• To do: Reproduce every entry exactly, without alteration.

(Saved data entries)
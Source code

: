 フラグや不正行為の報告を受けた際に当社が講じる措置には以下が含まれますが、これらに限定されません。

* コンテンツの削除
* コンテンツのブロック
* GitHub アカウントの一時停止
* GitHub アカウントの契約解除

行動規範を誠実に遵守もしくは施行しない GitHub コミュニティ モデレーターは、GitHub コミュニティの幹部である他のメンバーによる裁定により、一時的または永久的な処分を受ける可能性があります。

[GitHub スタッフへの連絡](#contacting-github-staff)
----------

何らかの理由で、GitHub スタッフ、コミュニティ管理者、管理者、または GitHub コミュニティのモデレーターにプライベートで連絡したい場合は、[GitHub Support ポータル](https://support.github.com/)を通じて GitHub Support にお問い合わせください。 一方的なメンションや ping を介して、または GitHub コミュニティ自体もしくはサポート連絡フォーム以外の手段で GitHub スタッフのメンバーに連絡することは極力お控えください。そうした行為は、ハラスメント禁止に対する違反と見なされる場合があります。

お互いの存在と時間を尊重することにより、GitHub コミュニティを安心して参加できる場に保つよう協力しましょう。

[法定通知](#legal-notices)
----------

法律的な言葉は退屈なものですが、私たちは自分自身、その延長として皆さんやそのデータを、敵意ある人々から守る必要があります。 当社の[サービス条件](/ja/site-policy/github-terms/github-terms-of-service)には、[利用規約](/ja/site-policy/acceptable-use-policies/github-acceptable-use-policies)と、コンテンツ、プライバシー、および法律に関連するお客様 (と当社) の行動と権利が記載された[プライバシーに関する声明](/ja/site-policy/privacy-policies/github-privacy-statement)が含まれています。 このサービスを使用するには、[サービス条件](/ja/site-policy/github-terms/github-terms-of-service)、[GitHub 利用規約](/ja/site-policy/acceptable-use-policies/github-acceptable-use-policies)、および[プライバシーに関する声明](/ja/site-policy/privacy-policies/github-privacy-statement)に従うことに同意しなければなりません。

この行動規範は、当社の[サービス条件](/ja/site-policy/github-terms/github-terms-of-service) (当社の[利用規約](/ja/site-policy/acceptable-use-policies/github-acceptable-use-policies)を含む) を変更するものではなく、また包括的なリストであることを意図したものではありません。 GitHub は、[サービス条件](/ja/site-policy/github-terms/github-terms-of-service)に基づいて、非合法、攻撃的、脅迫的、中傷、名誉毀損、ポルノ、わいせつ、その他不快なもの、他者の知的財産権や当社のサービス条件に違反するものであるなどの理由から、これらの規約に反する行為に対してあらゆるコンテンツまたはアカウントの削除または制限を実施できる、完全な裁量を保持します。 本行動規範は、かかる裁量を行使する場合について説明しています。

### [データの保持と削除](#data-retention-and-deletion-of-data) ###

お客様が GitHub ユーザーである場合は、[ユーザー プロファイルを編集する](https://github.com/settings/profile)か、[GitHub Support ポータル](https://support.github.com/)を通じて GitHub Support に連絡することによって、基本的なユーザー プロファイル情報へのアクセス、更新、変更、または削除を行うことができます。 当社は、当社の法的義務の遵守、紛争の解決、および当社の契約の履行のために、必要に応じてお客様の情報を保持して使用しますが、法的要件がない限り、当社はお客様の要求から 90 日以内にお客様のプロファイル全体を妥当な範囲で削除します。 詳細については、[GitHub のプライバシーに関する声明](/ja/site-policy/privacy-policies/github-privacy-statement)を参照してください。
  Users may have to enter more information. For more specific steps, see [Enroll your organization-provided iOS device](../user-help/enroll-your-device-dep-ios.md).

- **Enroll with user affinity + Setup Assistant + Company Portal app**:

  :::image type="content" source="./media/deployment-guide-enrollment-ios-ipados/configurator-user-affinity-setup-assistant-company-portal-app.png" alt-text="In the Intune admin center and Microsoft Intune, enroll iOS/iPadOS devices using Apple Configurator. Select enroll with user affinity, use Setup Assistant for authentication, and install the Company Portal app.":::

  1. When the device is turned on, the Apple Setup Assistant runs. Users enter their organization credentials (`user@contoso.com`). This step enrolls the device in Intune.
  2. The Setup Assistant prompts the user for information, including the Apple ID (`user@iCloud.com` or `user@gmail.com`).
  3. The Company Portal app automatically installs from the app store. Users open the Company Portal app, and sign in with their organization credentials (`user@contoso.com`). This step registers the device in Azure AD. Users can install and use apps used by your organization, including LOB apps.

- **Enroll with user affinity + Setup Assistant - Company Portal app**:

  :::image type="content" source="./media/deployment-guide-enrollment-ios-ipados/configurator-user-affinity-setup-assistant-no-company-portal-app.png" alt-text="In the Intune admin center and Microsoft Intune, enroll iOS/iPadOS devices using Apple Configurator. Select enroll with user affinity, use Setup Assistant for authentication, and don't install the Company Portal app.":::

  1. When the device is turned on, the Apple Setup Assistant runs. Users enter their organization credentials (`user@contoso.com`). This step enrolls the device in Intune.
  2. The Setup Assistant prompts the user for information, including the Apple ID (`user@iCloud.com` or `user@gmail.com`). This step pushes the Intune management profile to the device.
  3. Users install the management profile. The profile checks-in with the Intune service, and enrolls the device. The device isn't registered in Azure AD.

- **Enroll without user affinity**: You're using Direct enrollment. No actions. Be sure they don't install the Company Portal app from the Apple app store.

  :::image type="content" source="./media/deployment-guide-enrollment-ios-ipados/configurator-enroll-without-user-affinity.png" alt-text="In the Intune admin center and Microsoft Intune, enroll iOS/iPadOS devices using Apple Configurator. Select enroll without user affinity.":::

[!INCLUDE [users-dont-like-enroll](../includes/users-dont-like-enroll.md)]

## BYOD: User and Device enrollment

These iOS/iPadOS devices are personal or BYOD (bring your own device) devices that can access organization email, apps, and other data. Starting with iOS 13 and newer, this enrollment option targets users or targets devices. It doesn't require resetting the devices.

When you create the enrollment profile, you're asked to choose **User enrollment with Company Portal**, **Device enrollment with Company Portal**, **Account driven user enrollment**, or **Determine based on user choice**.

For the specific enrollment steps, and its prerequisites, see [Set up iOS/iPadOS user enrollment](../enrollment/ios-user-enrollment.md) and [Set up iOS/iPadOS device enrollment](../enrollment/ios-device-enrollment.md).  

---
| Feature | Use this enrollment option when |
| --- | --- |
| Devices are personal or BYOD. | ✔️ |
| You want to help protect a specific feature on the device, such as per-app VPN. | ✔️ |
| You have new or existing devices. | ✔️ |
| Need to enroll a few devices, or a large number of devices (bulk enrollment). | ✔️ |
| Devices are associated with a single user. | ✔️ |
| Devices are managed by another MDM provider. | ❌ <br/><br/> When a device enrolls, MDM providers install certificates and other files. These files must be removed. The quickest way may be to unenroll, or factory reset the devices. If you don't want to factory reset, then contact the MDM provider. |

• Exercise solution:
Source code

: フラグや不正行為の報告を受けた際に当社が講じる措置には以下が含まれますが、これらに限定されません。

* コンテンツの削除
* コンテンツのブロック
* GitHub アカウントの一時停止
* GitHub アカウントの契約解除

行動規範を誠実に遵守もしくは施行しない GitHub コミュニティ モデレーターは、GitHub コミュニティの幹部である他のメンバーによる裁定により、一時的または永久的な処分を受ける可能性があります。

[GitHub スタッフへの連絡](#contacting-github-staff)
----------

何らかの理由で、GitHub スタッフ、コミュニティ管理者、管理者、または GitHub コミュニティのモデレーターにプライベートで連絡したい場合は、[GitHub Support ポータル](https://support.github.com/)を通じて GitHub Support にお問い合わせください。 一方的なメンションや ping を介して、または GitHub コミュニティ自体もしくはサポート連絡フォーム以外の手段で GitHub スタッフのメンバーに連絡することは極力お控えください。そうした行為は、ハラスメント禁止に対する違反と見なされる場合があります。

お互いの存在と時間を尊重することにより、GitHub コミュニティを安心して参加できる場に保つよう協力しましょう。

[法定通知](#legal-notices)
----------

法律的な言葉は退屈なものですが、私たちは自分自身、その延長として皆さんやそのデータを、敵意ある人々から守る必要があります。 当社の[サービス条件](/ja/site-policy/github-terms/github-terms-of-service)には、[利用規約](/ja/site-policy/acceptable-use-policies/github-acceptable-use-policies)と、コンテンツ、プライバシー、および法律に関連するお客様 (と当社) の行動と権利が記載された[プライバシーに関する声明](/ja/site-policy/privacy-policies/github-privacy-statement)が含まれています。 このサービスを使用するには、[サービス条件](/ja/site-policy/github-terms/github-terms-of-service)、[GitHub 利用規約](/ja/site-policy/acceptable-use-policies/github-acceptable-use-policies)、および[プライバシーに関する声明](/ja/site-policy/privacy-policies/github-privacy-statement)に従うことに同意しなければなりません。

この行動規範は、当社の[サービス条件](/ja/site-policy/github-terms/github-terms-of-service) (当社の[利用規約](/ja/site-policy/acceptable-use-policies/github-acceptable-use-policies)を含む) を変更するものではなく、また包括的なリストであることを意図したものではありません。 GitHub は、[サービス条件](/ja/site-policy/github-terms/github-terms-of-service)に基づいて、非合法、攻撃的、脅迫的、中傷、名誉毀損、ポルノ、わいせつ、その他不快なもの、他者の知的財産権や当社のサービス条件に違反するものであるなどの理由から、これらの規約に反する行為に対してあらゆるコンテンツまたはアカウントの削除または制限を実施できる、完全な裁量を保持します。 本行動規範は、かかる裁量を行使する場合について説明しています。

### [データの保持と削除](#data-retention-and-deletion-of-data) ###

お客様が GitHub ユーザーである場合は、[ユーザー プロファイルを編集する](https://github.com/settings/profile)か、[GitHub Support ポータル](https://support.github.com/)を通じて GitHub Support に連絡することによって、基本的なユーザー プロファイル情報へのアクセス、更新、変更、または削除を行うことができます。 当社は、当社の法的義務の遵守、紛争の解決、および当社の契約の履行のために、必要に応じてお客様の情報を保持して使用しますが、法的要件がない限り、当社はお客様の要求から 90 日以内にお客様のプロファイル全体を妥当な範囲で削除します。 詳細については、[GitHub のプライバシーに関する声明](/ja/site-policy/privacy-policies/github-privacy-statement)を参照してください。
  Users may have to enter more information. For more specific steps, see [Enroll your organization-provided iOS device](../user-help/enroll-your-device-dep-ios.md).

- **Enroll with user affinity + Setup Assistant + Company Portal app**:

  :::image type="content" source="./media/deployment-guide-enrollment-ios-ipados/configurator-user-affinity-setup-assistant-company-portal-app.png" alt-text="In the Intune admin center and Microsoft Intune, enroll iOS/iPadOS devices using Apple Configurator. Select enroll with user affinity, use Setup Assistant for authentication, and install the Company Portal app.":::

  1. When the device is turned on, the Apple Setup Assistant runs. Users enter their organization credentials (`user@contoso.com`). This step enrolls the device in Intune.
  2. The Setup Assistant prompts the user for information, including the Apple ID (`user@iCloud.com` or `user@gmail.com`).
  3. The Company Portal app automatically installs from the app store. Users open the Company Portal app, and sign in with their organization credentials (`user@contoso.com`). This step registers the device in Azure AD. Users can install and use apps used by your organization, including LOB apps.

- **Enroll with user affinity + Setup Assistant - Company Portal app**:

  :::image type="content" source="./media/deployment-guide-enrollment-ios-ipados/configurator-user-affinity-setup-assistant-no-company-portal-app.png" alt-text="In the Intune admin center and Microsoft Intune, enroll iOS/iPadOS devices using Apple Configurator. Select enroll with user affinity, use Setup Assistant for authentication, and don't install the Company Portal app.":::

  1. When the device is turned on, the Apple Setup Assistant runs. Users enter their organization credentials (`user@contoso.com`). This step enrolls the device in Intune.
  2. The Setup Assistant prompts the user for information, including the Apple ID (`user@iCloud.com` or `user@gmail.com`). This step pushes the Intune management profile to the device.
  3. Users install the management profile. The profile checks-in with the Intune service, and enrolls the device. The device isn't registered in Azure AD.

- **Enroll without user affinity**: You're using Direct enrollment. No actions. Be sure they don't install the Company Portal app from the Apple app store.

  :::image type="content" source="./media/deployment-guide-enrollment-ios-ipados/configurator-enroll-without-user-affinity.png" alt-text="In the Intune admin center and Microsoft Intune, enroll iOS/iPadOS devices using Apple Configurator. Select enroll without user affinity.":::

[!INCLUDE [users-dont-like-enroll](../includes/users-dont-like-enroll.md)]

## BYOD: User and Device enrollment

These iOS/iPadOS devices are personal or BYOD (bring your own device) devices that can access organization email, apps, and other data. Starting with iOS 13 and newer, this enrollment option targets users or targets devices. It doesn't require resetting the devices.

When you create the enrollment profile, you're asked to choose **User enrollment with Company Portal**, **Device enrollment with Company Portal**, **Account driven user enrollment**, or **Determine based on user choice**.

For the specific enrollment steps, and its prerequisites, see [Set up iOS/iPadOS user enrollment](../enrollment/ios-user-enrollment.md) and [Set up iOS/iPadOS device enrollment](../enrollment/ios-device-enrollment.md).  

---
| Feature | Use this enrollment option when |
| --- | --- |
| Devices are personal or BYOD. | ✔️ |
| You want to help protect a specific feature on the device, such as per-app VPN. | ✔️ |
| You have new or existing devices. | ✔️ |
| Need to enroll a few devices, or a large number of devices (bulk enrollment). | ✔️ |
| Devices are associated with a single user. | ✔️ |
| Devices are managed by another MDM provider. | ❌ <br/><br/> When a device enrolls, MDM providers install certificates and other files. These files must be removed. The quickest way may be to unenroll, or factory reset the devices. If you don't want to factory reset, then contact the MDM provider. |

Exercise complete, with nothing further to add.